> [Exercise] Starting with the line that holds "# To use: copy" and stopping after the line that holds "GET /videos that", repeat the lines below word for word, without the pictures.

** Opening Input for this task block **

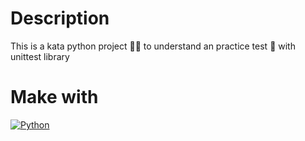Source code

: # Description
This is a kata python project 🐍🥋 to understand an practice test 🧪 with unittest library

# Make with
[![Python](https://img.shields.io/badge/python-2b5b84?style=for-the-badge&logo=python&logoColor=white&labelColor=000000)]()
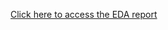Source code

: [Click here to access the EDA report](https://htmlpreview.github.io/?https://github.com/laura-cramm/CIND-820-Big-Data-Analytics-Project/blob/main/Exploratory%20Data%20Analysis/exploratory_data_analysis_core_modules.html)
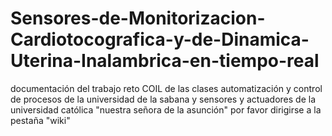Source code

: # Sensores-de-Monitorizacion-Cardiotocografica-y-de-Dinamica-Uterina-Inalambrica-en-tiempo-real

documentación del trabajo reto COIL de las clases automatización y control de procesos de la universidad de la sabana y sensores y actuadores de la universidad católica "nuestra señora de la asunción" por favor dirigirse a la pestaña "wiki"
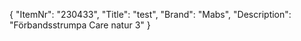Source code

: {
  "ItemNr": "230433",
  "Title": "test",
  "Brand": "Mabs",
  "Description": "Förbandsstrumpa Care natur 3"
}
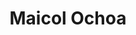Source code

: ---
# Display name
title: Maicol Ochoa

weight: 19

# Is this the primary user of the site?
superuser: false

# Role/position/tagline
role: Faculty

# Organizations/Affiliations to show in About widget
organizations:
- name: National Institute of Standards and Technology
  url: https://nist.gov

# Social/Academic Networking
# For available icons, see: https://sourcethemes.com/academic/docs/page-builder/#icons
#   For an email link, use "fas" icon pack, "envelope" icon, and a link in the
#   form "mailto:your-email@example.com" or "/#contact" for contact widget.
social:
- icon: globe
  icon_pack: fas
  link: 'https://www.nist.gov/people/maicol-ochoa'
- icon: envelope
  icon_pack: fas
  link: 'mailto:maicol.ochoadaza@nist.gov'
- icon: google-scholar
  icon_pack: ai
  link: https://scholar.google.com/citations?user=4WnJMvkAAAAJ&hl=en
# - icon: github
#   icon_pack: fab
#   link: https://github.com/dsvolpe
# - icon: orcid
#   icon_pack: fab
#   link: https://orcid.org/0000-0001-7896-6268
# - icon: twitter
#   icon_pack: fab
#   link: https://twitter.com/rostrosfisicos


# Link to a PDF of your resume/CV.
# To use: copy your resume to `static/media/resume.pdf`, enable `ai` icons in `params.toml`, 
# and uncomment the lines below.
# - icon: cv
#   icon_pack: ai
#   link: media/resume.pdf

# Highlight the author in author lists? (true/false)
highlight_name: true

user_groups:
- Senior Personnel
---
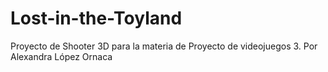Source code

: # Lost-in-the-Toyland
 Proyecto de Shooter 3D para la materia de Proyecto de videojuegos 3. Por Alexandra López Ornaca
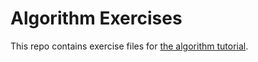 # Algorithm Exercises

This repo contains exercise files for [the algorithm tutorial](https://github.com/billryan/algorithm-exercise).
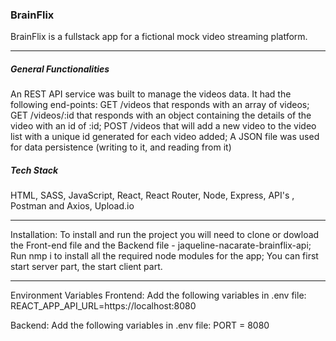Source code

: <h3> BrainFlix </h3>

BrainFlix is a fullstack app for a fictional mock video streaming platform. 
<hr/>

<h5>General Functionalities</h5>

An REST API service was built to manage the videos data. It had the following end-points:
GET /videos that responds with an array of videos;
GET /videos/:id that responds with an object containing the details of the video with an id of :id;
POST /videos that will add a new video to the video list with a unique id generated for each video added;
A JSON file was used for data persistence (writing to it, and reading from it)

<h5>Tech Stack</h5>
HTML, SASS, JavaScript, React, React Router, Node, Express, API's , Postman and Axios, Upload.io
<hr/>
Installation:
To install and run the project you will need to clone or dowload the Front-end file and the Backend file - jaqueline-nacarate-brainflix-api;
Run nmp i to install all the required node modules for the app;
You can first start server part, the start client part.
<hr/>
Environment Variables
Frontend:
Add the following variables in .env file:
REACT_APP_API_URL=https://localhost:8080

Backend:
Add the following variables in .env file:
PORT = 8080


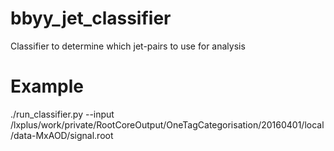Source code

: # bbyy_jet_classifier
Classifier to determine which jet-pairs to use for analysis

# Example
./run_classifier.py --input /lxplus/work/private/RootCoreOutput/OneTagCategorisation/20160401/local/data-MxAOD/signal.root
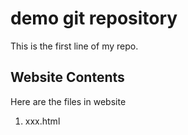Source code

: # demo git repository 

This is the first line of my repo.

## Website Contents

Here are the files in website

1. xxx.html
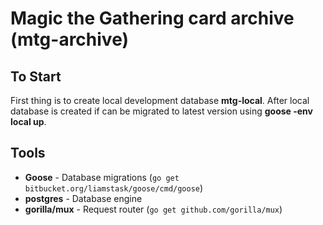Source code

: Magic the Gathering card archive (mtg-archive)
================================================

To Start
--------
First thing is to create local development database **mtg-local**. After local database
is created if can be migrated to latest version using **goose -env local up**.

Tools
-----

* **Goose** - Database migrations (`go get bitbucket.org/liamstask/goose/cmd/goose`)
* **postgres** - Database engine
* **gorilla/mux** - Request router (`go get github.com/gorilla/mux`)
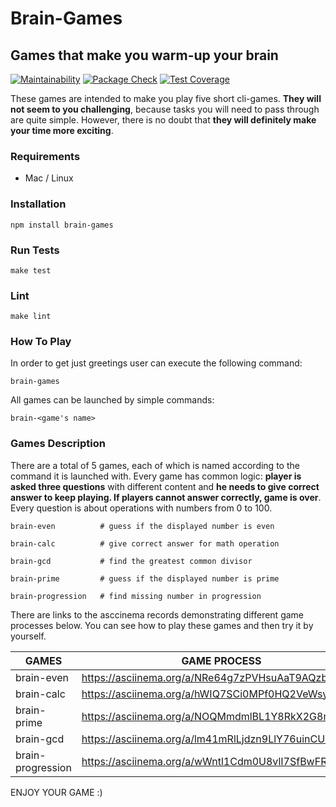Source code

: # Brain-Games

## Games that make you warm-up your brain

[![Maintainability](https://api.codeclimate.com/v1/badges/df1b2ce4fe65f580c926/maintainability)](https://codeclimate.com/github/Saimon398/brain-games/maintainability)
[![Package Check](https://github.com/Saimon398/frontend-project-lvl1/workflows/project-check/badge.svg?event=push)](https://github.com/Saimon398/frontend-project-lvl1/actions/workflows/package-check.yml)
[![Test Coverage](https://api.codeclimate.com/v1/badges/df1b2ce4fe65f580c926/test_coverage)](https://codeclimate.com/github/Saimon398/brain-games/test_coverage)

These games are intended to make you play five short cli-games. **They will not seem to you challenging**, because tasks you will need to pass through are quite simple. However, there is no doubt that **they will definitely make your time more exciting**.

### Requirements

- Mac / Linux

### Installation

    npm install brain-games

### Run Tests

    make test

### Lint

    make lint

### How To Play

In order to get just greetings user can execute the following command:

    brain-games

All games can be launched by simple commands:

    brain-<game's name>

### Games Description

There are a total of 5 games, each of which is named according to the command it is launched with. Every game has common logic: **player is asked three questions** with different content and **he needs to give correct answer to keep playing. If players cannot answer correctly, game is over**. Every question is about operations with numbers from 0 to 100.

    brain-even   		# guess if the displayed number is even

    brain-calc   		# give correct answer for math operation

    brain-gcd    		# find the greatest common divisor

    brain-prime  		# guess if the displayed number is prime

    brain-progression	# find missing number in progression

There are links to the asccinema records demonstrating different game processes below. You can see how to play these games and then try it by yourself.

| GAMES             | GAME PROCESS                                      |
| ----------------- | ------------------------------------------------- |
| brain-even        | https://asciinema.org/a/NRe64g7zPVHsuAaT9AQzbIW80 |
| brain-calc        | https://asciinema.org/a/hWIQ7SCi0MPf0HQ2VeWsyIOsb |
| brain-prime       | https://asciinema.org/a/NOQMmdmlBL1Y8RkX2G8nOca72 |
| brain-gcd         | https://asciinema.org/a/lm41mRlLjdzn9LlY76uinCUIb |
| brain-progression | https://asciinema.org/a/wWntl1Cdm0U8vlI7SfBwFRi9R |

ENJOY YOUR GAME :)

** Closing Input for this task block **

> [Result below]
# To use: copy your resume to `static/media/resume.pdf`, enable `ai` icons in `params.toml`, 
# and uncomment the lines below.
# - icon: cv
#   icon_pack: ai
#   link: media/resume.pdf

# Highlight the author in author lists? (true/false)
highlight_name: true

user_groups:
- Senior Personnel
---
Source code

: # Lost-in-the-Toyland
 Proyecto de Shooter 3D para la materia de Proyecto de videojuegos 3. Por Alexandra López Ornaca
 # Algorithm Exercises

This repo contains exercise files for [the algorithm tutorial](https://github.com/billryan/algorithm-exercise).
Source code

: <h3> BrainFlix </h3>

BrainFlix is a fullstack app for a fictional mock video streaming platform. 
<hr/>

<h5>General Functionalities</h5>

An REST API service was built to manage the videos data. It had the following end-points:
GET /videos that responds with an array of videos;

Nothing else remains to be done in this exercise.